Joseph S., Kammann C. I., Shepherd J. G., Conte P., Schmidt H-P., N. Hagemann, A. M. Rich, C. E. Marjo, J. Allan, P. Munroe, D.R.G. Mitchell, S. Donne, K. Spokas and E. R. Graber (2017) Microstructural and associated chemical changes during the composting of a high temperature biochar: Mechanisms for nitrate, phosphate and other nutrient retention and release . STOTEN , 618, 1210–1223

Regards

Stephen

 

On Sat, Feb 13, 2021 at 9:30 PM Tomaso Bertoli - CISV <tomaso.bertoli@...> wrote:

Stephen 

 

Very interesting 

 

Have you studied the efficacy of just biochar without the enrichment that probably increases significantly the cost of the process 

 

200 kg of chipped hemp fibre were used as the feedstock to produce the enriched biochar.
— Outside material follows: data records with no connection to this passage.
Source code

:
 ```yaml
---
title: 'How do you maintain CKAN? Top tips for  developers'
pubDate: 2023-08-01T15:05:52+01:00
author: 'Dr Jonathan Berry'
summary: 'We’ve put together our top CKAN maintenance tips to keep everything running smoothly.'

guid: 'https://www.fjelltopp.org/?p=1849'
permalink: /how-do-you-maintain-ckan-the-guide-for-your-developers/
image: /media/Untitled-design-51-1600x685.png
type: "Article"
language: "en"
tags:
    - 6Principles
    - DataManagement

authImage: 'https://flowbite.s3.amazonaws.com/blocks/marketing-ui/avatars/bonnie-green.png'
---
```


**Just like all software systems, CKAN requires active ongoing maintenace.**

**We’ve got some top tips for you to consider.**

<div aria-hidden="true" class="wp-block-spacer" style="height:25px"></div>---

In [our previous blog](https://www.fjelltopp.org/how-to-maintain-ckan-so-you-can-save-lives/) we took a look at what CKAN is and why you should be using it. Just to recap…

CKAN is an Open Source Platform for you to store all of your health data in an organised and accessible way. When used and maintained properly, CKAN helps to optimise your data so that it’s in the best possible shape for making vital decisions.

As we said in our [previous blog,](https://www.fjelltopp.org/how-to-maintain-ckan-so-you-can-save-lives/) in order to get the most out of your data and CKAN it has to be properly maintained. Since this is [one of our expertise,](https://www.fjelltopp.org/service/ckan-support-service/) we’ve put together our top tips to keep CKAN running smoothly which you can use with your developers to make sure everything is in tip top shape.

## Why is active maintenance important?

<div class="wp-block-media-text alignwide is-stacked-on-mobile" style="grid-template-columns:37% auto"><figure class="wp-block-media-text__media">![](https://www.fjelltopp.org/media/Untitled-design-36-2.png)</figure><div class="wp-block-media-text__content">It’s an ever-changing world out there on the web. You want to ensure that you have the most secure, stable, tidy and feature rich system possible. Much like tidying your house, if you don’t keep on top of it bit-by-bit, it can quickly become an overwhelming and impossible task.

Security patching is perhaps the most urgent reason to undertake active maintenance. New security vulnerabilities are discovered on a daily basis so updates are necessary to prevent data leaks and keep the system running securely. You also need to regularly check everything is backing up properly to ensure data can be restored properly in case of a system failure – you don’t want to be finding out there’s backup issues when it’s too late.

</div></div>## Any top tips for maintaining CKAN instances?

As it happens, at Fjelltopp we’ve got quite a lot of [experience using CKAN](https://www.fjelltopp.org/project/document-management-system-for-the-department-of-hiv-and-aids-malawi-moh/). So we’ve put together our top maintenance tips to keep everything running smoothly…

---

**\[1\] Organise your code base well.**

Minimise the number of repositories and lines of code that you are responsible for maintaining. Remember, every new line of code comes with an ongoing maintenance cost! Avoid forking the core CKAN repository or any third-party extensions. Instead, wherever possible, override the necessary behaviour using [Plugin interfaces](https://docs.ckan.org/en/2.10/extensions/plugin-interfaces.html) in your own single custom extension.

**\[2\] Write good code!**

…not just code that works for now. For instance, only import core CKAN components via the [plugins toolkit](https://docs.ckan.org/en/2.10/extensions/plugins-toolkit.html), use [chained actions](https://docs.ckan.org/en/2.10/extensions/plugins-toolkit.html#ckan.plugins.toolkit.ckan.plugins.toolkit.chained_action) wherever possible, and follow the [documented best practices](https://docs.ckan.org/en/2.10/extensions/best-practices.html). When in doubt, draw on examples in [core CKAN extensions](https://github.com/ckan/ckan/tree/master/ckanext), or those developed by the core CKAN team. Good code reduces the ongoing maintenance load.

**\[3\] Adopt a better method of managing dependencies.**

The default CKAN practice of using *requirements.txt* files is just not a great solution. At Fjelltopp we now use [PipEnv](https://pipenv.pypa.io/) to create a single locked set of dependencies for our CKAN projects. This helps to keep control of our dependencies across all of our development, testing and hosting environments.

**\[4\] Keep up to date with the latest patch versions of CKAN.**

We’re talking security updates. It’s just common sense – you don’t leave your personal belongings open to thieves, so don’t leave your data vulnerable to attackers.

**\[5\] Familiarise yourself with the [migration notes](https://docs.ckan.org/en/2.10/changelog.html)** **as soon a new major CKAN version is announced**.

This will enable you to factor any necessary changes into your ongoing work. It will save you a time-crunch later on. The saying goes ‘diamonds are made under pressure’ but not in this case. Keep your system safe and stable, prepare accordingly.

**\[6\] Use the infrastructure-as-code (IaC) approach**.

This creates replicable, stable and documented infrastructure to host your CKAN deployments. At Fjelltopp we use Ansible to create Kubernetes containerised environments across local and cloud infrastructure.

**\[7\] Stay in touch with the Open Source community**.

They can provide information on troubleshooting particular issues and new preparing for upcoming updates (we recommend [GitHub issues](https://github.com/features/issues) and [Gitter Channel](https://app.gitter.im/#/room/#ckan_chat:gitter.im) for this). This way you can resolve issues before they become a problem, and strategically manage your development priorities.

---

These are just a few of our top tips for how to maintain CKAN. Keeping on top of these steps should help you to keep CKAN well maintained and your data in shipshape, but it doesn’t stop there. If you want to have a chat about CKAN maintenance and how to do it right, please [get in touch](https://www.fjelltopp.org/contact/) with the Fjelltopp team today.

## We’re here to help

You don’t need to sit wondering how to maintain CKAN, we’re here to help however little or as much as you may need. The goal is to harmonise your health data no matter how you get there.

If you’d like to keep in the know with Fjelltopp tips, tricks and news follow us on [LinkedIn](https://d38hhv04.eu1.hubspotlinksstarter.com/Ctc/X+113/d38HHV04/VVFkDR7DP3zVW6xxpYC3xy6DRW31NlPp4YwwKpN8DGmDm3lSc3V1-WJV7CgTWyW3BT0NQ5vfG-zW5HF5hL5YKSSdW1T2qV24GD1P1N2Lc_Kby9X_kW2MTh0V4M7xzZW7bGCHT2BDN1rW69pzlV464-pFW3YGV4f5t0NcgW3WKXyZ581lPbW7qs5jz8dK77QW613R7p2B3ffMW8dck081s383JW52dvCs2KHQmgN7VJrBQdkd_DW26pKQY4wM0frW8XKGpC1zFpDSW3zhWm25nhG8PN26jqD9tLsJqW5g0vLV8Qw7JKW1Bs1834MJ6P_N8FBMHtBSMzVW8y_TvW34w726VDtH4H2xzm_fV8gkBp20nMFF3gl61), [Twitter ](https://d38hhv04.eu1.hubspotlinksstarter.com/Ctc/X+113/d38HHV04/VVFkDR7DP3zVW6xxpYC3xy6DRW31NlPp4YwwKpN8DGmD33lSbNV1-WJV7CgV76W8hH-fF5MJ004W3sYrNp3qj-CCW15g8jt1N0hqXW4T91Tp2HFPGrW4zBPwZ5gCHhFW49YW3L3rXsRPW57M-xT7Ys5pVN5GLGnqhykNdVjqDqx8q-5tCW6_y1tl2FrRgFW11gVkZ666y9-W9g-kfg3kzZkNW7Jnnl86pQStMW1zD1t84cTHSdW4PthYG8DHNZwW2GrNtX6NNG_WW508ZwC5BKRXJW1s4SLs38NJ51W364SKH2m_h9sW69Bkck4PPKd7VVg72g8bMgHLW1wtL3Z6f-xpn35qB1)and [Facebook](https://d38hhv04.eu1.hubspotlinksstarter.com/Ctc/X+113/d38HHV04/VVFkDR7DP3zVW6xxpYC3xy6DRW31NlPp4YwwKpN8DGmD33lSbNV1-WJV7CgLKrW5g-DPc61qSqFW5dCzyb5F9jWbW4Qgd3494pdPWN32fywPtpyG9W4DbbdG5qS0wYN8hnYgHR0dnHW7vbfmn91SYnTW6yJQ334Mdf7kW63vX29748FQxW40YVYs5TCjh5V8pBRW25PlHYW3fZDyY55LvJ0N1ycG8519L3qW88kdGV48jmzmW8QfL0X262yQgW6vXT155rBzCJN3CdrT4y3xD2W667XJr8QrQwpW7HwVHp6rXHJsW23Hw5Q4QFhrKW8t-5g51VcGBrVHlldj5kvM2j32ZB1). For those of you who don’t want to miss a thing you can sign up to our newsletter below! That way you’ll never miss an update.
Hemp was chosen as a biochar feedstock due to its porous structure enhancing its ability to adsorb. 

  • 20 kg of hematite(Fe2O3), 
  • 20 kg of melanterite (FeSO4·7H2O) and 
  • 20 kg of dolomite [CaMg(CO3)2] 

were mixed into a slurry using 60–70 L of water and combined with the feedstock prior to pyrolysis.

 

Tomaso

 

Da: main@Biochar.groups.io <main@Biochar.groups.io> Per conto di Stephen Joseph
Inviato: venerdì 12 febbraio 2021 22:01
A: main@biochar.groups.io
Oggetto: Re: [Biochar] Need Help with Biochar in ag/water management

 

Dear Harry

 

This is a paper we published that may be of use to you.

 

Regards

Stephen

 

On Sat, Feb 13, 2021 at 2:34 AM Harry Groot <harry@...> wrote:

Received an inquiry from a Lake States SWCD interested in the potential role bichar could play in ag drainage management. Specifically, the nutrients moving in those systems. Can anyone point me to published research on the topic, or direct me to anyone working in the ag-water space, specifically on how biochar may be able to mitigate nutrient runoff concerns?

 

I assume recycling the nutrient rich char back into the soil would be of interest...or should be...so experience or research in that practice would be useful, too.